Stored data entries
******

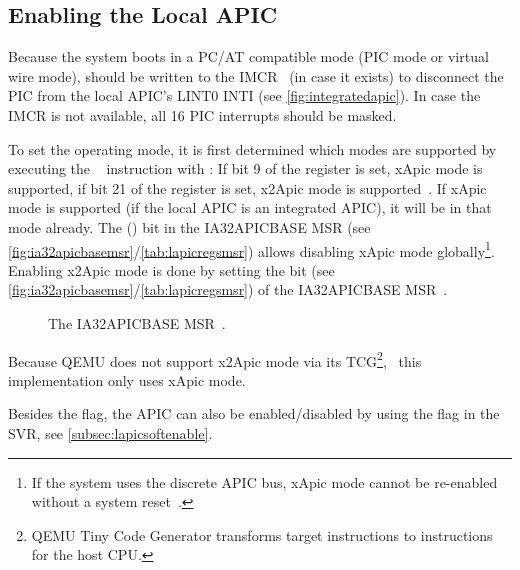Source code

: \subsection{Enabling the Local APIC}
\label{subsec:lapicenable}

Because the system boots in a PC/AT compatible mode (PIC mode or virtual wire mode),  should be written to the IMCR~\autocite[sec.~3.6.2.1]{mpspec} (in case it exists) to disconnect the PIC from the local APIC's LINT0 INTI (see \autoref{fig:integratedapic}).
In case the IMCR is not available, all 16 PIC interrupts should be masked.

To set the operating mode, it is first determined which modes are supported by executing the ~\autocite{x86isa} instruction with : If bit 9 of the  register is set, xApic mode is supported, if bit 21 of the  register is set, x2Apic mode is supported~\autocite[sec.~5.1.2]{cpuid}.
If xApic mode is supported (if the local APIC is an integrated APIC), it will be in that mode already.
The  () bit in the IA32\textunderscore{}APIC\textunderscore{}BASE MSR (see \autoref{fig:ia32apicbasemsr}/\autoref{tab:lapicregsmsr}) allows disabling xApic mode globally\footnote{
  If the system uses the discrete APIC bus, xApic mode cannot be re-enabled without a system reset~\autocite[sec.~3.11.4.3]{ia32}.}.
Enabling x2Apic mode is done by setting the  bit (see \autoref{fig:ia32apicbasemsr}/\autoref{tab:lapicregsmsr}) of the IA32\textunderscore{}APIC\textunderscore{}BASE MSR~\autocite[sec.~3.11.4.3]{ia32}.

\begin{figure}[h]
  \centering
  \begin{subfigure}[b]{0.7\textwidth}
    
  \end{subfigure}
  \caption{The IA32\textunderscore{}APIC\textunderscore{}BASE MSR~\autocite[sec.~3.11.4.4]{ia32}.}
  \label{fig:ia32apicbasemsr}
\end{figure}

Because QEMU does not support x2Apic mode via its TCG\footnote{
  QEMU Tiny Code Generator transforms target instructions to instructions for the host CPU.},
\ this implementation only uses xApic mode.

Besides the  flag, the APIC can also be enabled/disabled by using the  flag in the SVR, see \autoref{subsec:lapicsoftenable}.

******

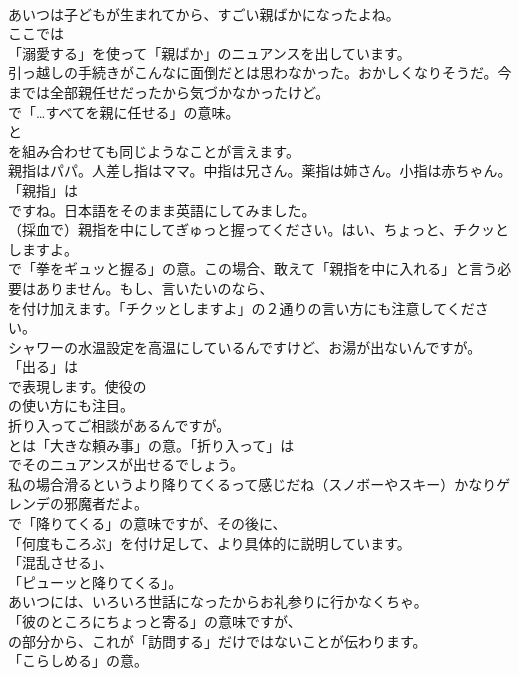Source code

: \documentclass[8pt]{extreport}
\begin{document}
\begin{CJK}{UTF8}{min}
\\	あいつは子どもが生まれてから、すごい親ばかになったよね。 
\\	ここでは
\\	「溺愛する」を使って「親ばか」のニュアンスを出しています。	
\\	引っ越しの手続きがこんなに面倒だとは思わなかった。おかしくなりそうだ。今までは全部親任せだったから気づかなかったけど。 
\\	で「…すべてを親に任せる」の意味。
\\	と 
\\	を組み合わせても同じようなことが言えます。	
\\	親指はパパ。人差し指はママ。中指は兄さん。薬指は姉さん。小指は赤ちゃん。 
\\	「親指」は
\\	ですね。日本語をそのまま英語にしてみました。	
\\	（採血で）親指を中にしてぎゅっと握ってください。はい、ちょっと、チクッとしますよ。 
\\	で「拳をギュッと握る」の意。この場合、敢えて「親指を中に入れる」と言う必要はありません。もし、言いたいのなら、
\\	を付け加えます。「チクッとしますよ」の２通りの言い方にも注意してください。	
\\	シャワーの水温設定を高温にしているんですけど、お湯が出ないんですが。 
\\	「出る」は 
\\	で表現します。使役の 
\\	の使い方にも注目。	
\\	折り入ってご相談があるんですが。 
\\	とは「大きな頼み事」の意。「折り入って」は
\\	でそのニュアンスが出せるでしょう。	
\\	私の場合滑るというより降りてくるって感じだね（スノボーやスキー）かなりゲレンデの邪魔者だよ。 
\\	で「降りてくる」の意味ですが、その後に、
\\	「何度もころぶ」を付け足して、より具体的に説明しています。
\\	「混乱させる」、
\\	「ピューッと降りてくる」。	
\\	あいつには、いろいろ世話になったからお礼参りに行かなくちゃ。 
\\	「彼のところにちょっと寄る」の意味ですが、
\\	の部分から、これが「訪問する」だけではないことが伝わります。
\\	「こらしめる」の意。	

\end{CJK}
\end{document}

******

_Aim of the exercise_
For each line in the data that holds the word "の意味ですが", copy the line.

_Written solution_
\\	で「降りてくる」の意味ですが、その後に、
\\	「彼のところにちょっと寄る」の意味ですが、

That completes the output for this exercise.